*Required action*:
Show every line below where "SpringBootTest" appears.

*Records for this task*:
• • • •
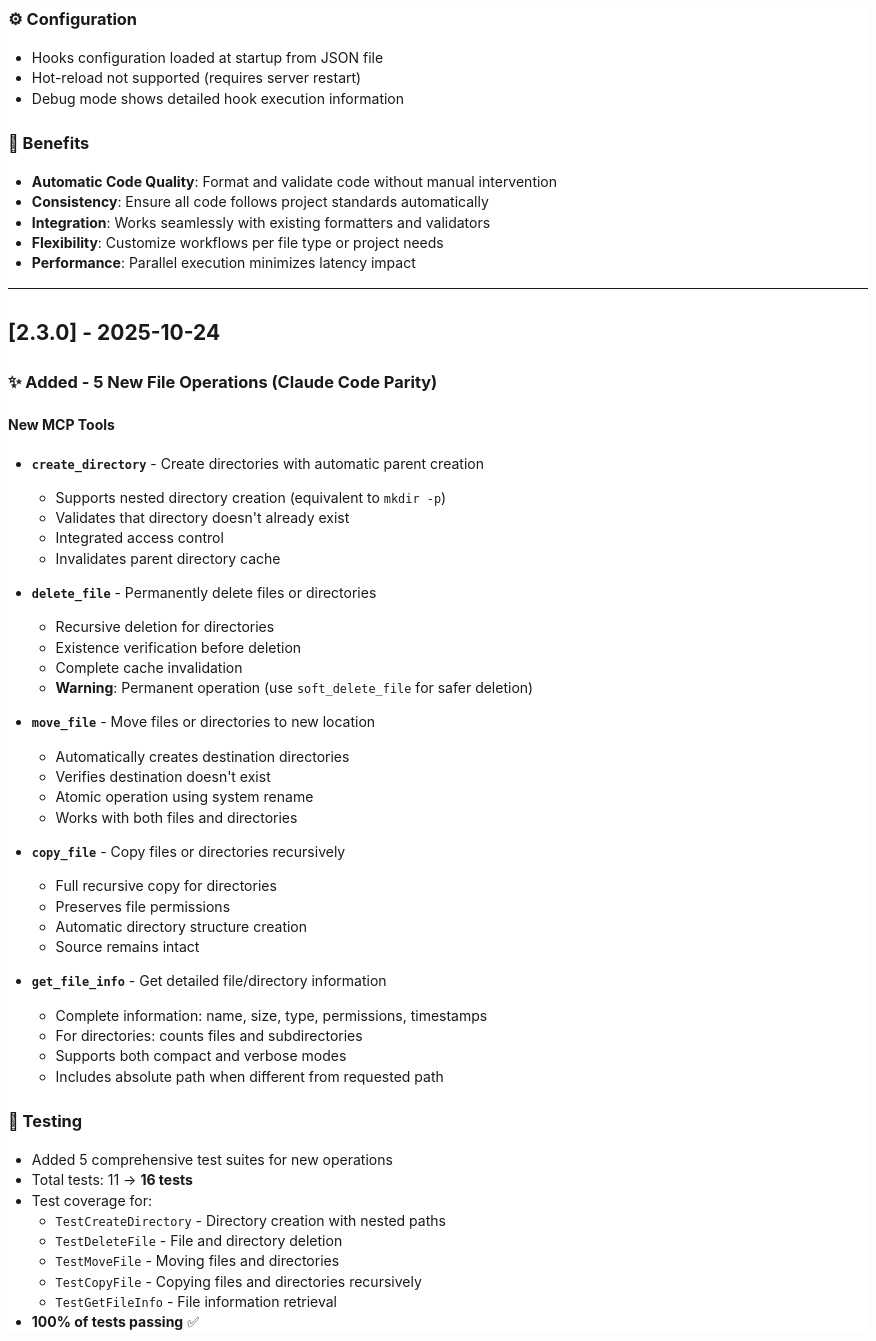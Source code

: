 ### ⚙️ Configuration
- Hooks configuration loaded at startup from JSON file
- Hot-reload not supported (requires server restart)
- Debug mode shows detailed hook execution information

### 🎯 Benefits
- **Automatic Code Quality**: Format and validate code without manual intervention
- **Consistency**: Ensure all code follows project standards automatically
- **Integration**: Works seamlessly with existing formatters and validators
- **Flexibility**: Customize workflows per file type or project needs
- **Performance**: Parallel execution minimizes latency impact

---

## [2.3.0] - 2025-10-24

### ✨ Added - 5 New File Operations (Claude Code Parity)

#### New MCP Tools
- **`create_directory`** - Create directories with automatic parent creation
  - Supports nested directory creation (equivalent to `mkdir -p`)
  - Validates that directory doesn't already exist
  - Integrated access control
  - Invalidates parent directory cache

- **`delete_file`** - Permanently delete files or directories
  - Recursive deletion for directories
  - Existence verification before deletion
  - Complete cache invalidation
  - **Warning**: Permanent operation (use `soft_delete_file` for safer deletion)

- **`move_file`** - Move files or directories to new location
  - Automatically creates destination directories
  - Verifies destination doesn't exist
  - Atomic operation using system rename
  - Works with both files and directories

- **`copy_file`** - Copy files or directories recursively
  - Full recursive copy for directories
  - Preserves file permissions
  - Automatic directory structure creation
  - Source remains intact

- **`get_file_info`** - Get detailed file/directory information
  - Complete information: name, size, type, permissions, timestamps
  - For directories: counts files and subdirectories
  - Supports both compact and verbose modes
  - Includes absolute path when different from requested path

### 🧪 Testing
- Added 5 comprehensive test suites for new operations
- Total tests: 11 → **16 tests**
- Test coverage for:
  - `TestCreateDirectory` - Directory creation with nested paths
  - `TestDeleteFile` - File and directory deletion
  - `TestMoveFile` - Moving files and directories
  - `TestCopyFile` - Copying files and directories recursively
  - `TestGetFileInfo` - File information retrieval
- **100% of tests passing** ✅
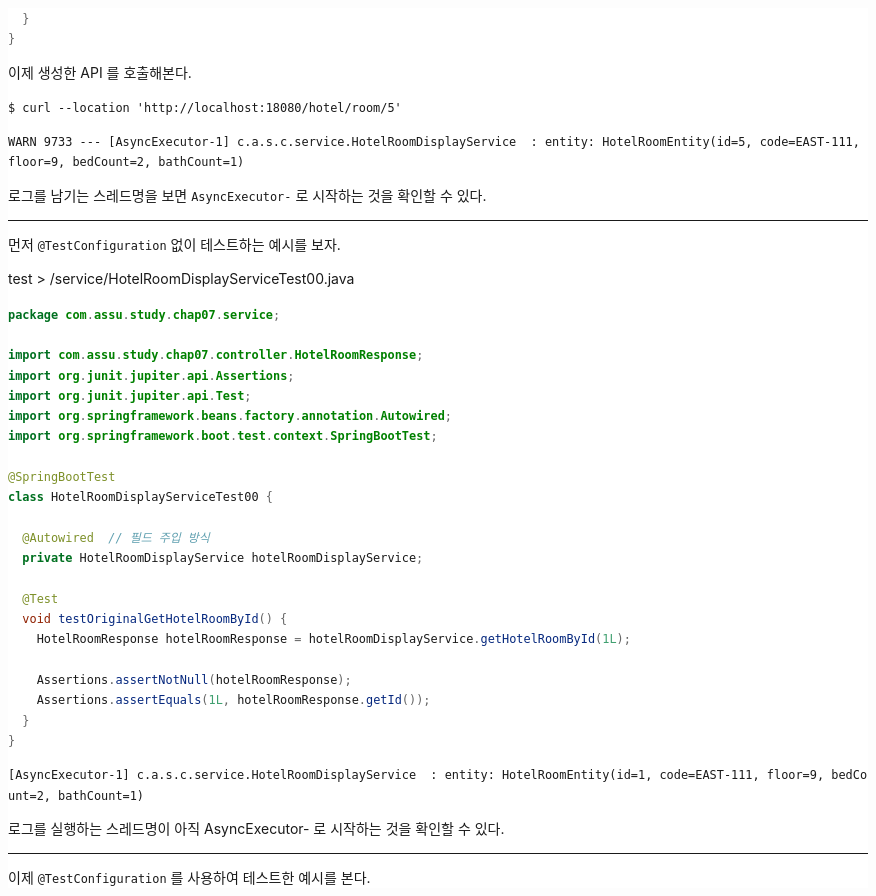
 ```java
  }
}
```

이제 생성한 API 를 호출해본다.

```shell
$ curl --location 'http://localhost:18080/hotel/room/5'
```

```shell
WARN 9733 --- [AsyncExecutor-1] c.a.s.c.service.HotelRoomDisplayService  : entity: HotelRoomEntity(id=5, code=EAST-111, floor=9, bedCount=2, bathCount=1)
```

로그를 남기는 스레드명을 보면 `AsyncExecutor-` 로 시작하는 것을 확인할 수 있다.

---

먼저 `@TestConfiguration` 없이 테스트하는 예시를 보자.

test > /service/HotelRoomDisplayServiceTest00.java
```java
package com.assu.study.chap07.service;

import com.assu.study.chap07.controller.HotelRoomResponse;
import org.junit.jupiter.api.Assertions;
import org.junit.jupiter.api.Test;
import org.springframework.beans.factory.annotation.Autowired;
import org.springframework.boot.test.context.SpringBootTest;

@SpringBootTest
class HotelRoomDisplayServiceTest00 {

  @Autowired  // 필드 주입 방식
  private HotelRoomDisplayService hotelRoomDisplayService;

  @Test
  void testOriginalGetHotelRoomById() {
    HotelRoomResponse hotelRoomResponse = hotelRoomDisplayService.getHotelRoomById(1L);

    Assertions.assertNotNull(hotelRoomResponse);
    Assertions.assertEquals(1L, hotelRoomResponse.getId());
  }
}
```

```shell
[AsyncExecutor-1] c.a.s.c.service.HotelRoomDisplayService  : entity: HotelRoomEntity(id=1, code=EAST-111, floor=9, bedCount=2, bathCount=1)
```

로그를 실행하는 스레드명이 아직 AsyncExecutor- 로 시작하는 것을 확인할 수 있다.

---

이제 `@TestConfiguration` 를 사용하여 테스트한 예시를 본다.
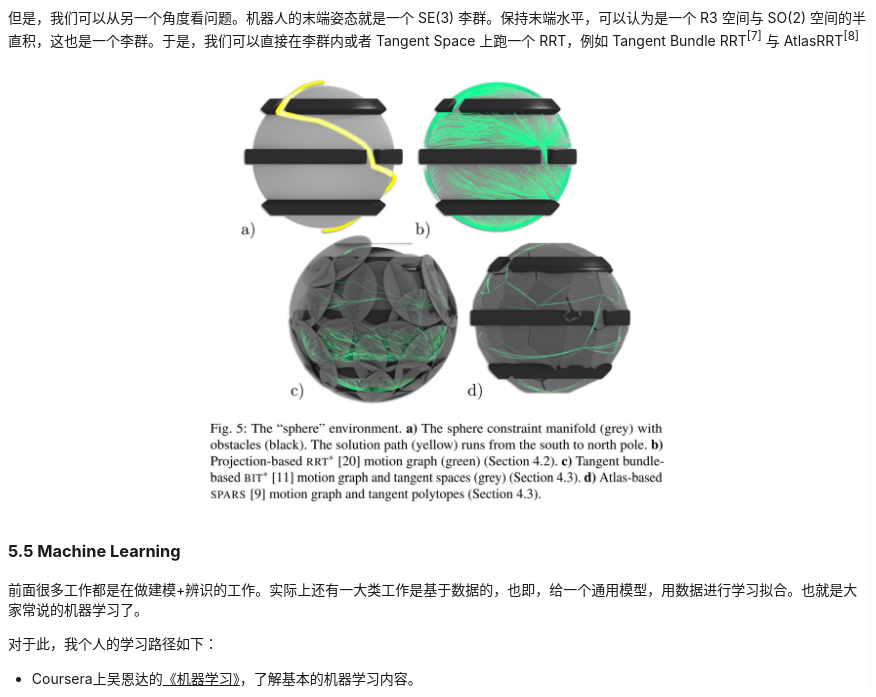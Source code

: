 但是，我们可以从另一个角度看问题。机器人的末端姿态就是一个 SE(3) 李群。保持末端水平，可以认为是一个 R3 空间与 SO(2) 空间的半直积，这也是一个李群。于是，我们可以直接在李群内或者 Tangent Space 上跑一个 RRT，例如 Tangent Bundle RRT<sup>[7]</sup> 与 AtlasRRT<sup>[8]</sup>

<p align="center">
  <img width="500" src="../Pics/AtlasRRT.jpg"/>
</p>

### 5.5 Machine Learning

前面很多工作都是在做建模+辨识的工作。实际上还有一大类工作是基于数据的，也即，给一个通用模型，用数据进行学习拟合。也就是大家常说的机器学习了。

对于此，我个人的学习路径如下：

- Coursera上吴恩达的[《机器学习》](https://www.coursera.org/learn/machine-learning)，了解基本的机器学习内容。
• • • •
*Your solution*:
import org.springframework.boot.test.context.SpringBootTest;
@SpringBootTest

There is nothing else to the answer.